### TASK DESCRIPTION
Begin with the first line of the entries below and reproduce each line exactly, ending with the line that holds "DP-GCD is $(\varepsilon, \delta)$-differentially".

[Stored data entries]
----------

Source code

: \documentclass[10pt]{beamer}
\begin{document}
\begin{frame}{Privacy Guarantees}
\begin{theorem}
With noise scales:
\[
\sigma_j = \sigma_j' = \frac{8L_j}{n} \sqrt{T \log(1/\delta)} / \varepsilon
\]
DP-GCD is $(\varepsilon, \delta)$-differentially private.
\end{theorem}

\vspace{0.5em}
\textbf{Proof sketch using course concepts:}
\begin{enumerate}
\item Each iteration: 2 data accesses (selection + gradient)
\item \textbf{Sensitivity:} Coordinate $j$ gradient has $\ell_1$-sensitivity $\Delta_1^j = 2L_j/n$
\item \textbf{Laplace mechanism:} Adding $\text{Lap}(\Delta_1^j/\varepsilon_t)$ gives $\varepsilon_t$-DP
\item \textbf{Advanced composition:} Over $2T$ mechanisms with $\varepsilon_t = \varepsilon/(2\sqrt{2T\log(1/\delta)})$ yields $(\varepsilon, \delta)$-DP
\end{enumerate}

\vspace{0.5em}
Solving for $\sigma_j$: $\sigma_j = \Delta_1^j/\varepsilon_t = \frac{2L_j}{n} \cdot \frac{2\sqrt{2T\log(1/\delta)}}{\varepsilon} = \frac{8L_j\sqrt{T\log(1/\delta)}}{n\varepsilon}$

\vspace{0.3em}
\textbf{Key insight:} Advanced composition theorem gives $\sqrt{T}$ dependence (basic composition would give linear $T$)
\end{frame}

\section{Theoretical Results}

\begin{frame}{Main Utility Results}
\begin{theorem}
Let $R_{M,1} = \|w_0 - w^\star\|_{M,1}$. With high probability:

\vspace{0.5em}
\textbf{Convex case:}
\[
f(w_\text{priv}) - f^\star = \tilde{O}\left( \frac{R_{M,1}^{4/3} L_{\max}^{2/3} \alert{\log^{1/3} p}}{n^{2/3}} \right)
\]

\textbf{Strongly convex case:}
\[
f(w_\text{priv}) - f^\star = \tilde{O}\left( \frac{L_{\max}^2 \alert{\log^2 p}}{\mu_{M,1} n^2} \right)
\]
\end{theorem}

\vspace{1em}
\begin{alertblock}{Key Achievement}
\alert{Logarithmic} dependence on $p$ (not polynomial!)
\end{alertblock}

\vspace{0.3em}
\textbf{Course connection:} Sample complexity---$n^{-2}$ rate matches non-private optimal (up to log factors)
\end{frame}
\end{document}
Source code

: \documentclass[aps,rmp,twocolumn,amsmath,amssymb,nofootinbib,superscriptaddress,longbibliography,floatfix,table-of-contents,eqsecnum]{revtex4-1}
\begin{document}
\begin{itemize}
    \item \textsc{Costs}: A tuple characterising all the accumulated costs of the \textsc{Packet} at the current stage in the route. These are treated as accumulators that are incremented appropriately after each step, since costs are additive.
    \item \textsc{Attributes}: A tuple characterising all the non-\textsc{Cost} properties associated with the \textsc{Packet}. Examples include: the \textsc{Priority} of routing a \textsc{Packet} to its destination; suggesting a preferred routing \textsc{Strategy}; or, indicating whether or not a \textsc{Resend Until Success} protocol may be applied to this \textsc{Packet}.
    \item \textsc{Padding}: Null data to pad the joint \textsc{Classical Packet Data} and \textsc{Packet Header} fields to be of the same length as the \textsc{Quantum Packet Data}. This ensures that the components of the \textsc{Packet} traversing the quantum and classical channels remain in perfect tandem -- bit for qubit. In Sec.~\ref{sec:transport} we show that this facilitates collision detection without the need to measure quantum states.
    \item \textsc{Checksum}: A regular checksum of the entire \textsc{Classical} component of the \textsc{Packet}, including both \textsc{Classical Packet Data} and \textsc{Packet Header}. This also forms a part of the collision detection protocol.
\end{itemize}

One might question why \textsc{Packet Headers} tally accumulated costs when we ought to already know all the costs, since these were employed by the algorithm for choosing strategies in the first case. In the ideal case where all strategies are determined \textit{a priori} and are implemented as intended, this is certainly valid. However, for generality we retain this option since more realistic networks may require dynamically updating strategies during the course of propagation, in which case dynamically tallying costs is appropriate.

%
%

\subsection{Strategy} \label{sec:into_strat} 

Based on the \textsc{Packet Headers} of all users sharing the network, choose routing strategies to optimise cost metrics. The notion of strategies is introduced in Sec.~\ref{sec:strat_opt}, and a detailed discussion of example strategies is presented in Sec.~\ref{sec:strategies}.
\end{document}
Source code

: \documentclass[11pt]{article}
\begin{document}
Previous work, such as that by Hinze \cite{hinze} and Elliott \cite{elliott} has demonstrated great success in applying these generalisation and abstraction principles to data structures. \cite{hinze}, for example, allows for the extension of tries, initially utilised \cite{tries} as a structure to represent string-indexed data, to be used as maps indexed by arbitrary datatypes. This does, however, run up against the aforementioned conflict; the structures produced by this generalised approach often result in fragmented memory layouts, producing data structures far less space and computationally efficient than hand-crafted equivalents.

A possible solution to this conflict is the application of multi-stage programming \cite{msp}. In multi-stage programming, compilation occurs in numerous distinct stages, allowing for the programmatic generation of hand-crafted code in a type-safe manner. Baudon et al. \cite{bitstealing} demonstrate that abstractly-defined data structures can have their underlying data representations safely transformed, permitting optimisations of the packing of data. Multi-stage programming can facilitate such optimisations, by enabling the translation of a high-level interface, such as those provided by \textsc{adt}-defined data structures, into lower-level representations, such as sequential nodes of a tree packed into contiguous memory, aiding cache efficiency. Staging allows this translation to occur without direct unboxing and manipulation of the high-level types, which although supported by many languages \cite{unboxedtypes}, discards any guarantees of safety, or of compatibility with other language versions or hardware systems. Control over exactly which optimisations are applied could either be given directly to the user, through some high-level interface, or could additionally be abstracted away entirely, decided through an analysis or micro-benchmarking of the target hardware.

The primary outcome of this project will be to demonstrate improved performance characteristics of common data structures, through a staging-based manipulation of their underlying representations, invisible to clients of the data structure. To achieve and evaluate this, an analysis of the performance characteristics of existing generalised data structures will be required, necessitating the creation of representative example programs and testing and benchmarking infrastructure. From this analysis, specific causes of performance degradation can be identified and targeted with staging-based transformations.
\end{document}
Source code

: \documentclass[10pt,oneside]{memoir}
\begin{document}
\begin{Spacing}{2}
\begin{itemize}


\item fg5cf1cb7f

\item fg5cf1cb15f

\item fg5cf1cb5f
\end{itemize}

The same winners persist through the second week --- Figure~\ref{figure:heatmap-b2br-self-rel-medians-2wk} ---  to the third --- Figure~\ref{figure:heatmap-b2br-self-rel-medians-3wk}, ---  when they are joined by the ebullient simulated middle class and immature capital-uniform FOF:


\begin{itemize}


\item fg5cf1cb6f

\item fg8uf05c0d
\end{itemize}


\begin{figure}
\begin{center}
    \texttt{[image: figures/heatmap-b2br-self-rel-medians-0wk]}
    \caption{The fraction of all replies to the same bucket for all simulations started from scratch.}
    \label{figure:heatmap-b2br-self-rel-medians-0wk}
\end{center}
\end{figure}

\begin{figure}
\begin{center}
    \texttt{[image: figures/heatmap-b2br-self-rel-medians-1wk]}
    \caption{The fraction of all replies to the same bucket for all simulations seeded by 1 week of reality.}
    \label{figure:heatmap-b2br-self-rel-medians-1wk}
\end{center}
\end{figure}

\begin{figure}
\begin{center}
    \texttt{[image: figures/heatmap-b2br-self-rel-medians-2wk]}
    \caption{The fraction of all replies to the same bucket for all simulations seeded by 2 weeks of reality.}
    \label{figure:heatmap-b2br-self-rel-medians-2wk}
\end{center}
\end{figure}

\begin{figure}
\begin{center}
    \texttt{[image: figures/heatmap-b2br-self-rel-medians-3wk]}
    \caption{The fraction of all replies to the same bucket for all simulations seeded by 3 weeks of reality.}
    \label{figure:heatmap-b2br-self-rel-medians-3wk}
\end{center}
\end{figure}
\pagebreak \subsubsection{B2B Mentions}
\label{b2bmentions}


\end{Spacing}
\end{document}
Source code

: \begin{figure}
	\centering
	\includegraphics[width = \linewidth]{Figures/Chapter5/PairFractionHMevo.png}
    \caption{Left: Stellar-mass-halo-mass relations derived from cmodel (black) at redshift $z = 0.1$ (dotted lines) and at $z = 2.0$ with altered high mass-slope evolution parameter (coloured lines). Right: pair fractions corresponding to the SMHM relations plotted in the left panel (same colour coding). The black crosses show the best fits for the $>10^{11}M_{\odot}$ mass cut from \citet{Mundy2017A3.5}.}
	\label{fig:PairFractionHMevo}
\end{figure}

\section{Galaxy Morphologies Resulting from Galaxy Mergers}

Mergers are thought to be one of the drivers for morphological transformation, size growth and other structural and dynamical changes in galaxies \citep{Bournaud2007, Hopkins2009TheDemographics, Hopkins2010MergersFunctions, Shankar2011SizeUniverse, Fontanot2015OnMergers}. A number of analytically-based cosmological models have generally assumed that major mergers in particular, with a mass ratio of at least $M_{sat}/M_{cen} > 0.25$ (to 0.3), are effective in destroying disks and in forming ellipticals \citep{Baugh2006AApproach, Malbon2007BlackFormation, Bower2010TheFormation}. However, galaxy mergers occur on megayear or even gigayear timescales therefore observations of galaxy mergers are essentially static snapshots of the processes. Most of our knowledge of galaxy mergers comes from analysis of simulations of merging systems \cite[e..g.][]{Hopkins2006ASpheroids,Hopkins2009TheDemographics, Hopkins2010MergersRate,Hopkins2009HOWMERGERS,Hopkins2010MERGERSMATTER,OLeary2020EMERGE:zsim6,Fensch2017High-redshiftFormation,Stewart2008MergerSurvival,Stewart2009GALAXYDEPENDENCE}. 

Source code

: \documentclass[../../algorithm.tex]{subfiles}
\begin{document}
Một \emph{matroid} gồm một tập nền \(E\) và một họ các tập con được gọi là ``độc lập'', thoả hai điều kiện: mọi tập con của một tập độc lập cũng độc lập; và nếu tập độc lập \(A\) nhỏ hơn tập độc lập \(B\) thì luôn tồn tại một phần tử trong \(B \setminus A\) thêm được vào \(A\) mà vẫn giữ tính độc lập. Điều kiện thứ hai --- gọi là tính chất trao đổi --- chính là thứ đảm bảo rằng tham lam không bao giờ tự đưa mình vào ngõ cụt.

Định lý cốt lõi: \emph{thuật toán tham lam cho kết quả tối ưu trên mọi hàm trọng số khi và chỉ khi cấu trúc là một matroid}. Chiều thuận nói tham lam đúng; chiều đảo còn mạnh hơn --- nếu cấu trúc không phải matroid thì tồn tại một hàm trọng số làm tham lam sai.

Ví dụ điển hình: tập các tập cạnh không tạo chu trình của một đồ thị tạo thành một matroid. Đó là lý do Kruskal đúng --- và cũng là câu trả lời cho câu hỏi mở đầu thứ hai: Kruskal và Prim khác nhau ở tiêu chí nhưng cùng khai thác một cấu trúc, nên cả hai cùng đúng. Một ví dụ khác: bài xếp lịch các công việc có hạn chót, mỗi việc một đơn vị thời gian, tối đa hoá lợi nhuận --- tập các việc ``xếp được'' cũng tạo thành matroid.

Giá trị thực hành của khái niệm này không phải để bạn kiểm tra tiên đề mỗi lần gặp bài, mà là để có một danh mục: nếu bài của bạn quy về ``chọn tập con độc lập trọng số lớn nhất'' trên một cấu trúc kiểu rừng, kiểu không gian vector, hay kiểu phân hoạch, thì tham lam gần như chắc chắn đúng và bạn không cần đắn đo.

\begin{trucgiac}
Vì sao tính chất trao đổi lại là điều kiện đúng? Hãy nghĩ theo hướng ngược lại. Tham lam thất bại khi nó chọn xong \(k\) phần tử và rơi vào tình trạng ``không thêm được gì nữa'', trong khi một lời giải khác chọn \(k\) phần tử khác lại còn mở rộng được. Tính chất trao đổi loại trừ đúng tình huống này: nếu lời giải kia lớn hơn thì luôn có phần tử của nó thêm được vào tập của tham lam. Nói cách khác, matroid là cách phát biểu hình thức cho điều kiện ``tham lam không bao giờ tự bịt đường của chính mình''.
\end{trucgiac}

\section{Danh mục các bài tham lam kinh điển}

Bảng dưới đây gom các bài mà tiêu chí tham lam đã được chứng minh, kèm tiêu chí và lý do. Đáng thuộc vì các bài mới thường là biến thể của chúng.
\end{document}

----------

### ANSWER TO THE EXERCISE
Source code

: \documentclass[10pt]{beamer}
\begin{document}
\begin{frame}{Privacy Guarantees}
\begin{theorem}
With noise scales:
\[
\sigma_j = \sigma_j' = \frac{8L_j}{n} \sqrt{T \log(1/\delta)} / \varepsilon
\]
DP-GCD is $(\varepsilon, \delta)$-differentially private.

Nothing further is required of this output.